Thursday, July 31, 2014

ISS Monthly Recap for July 2014


The six person Expedition 40 crew aboard the International Space Station have wrapped up a very busy month conducting various robotics operations, and a record amount of science and research aboard the orbiting laboratory.

Humans have been living on the ISS for over 5,000 consecutive days
The month began with astronauts in the US segment of the station carrying out maintenance on the Carbon Dioxide Removal Assembly(CDRA). CDRA is responsible for taking unwanted carbon dioxide in the station's atmosphere out of air circulation. This is important in developing systems for removing CO2 from astronauts' breathing air on missions to Mars and beyond in future spacecraft like NASA's Orion Capsule, which will make its first test flight later this year.

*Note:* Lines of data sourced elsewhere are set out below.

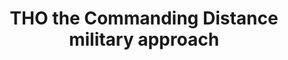 ---
title: "THO the Commanding Distance military approach"
infoslide: "Commanding Distance is a military approach according to which commanders should actively maintain social and emotional distance from their subordinates. When interacting with their subordinates, commanders following this approach will typically: not express emotions or vulnerabilities, not share details from their personal lives, avoid social interactions and maintain a purely professional relationship"
round: "Round 2"
weight: 2
videos: ['0kvWAuuLjKE']
tags: []
layout: "motion"
categories: ["motions"]
---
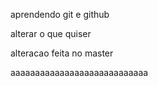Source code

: aprendendo git e github


alterar o que quiser


alteracao feita no master


aaaaaaaaaaaaaaaaaaaaaaaaaaaa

July 12 marked the historic milestone of 5,000 days of humans living aboard the International Space Station. Since the first launch of the Expedition 1 crew back in November 2000, over 24,000 hours of science have been conducted aboard the orbiting lab over 40 expeditions. Coincidentally, the current crew aboard the station set a record in July for the amount of science conducted during a week. The six astronauts and cosmonauts completed 82 hours worth of science and research, which will benefit people back on Earth, as well astronauts living in space.

July was a busy month also for the arrival and departures of cargo spacecraft.
On July 16, the Orbital Sciences Cygnus cargo craft arrived at the International Space Station. After launching from the Wallops Flight Facility in Virginia on July 13. Expedition 40 commander Steve Swanson and Flight Engineer Alexander Gerst supervised the rendezvous and docking procedures three days later on the 16th. Hatches between the ISS and Cygnus were opened on the following morning.

The arrival of Cygnus was followed up by the departure of the Russian Progress 55 resupply ship, which undocked from the station's Pirs Docking Compartment on July 21. 
Cygnus is captured by the station's robotic arm on July 16.


And we all know that things just wouldn't be the same at the ISS if there wasn't a Progress attached. So that's why just a couple of days later the Progress 56 resupply ship launched from the Baikonur Cosmodrome in Kazakhstan, arriving at station on July 24- just six hours after launch.

Finally, in the wee hours of the morning of July 30, the European Space Agency's Automated Transfer Vehicle launched from the Kourou Space Center in French Guiana on the final mission of the ATV programme. 

ATV-5, which is named after Belgian astronomer George Lemaitre, will spend the next two weeks making its way to the station before it's automated docking to the Zvezda Service Module on August 12.

In summary, July was a very eventful, busy and successful month aboard the International Space Station. With all this new cargo aboard, August has all the makings of being yet another very busy and exciting month aboard the ISS with a series of spacewalks planned for mid-August, along with the arrival of George Lemaitre to the International Space Station.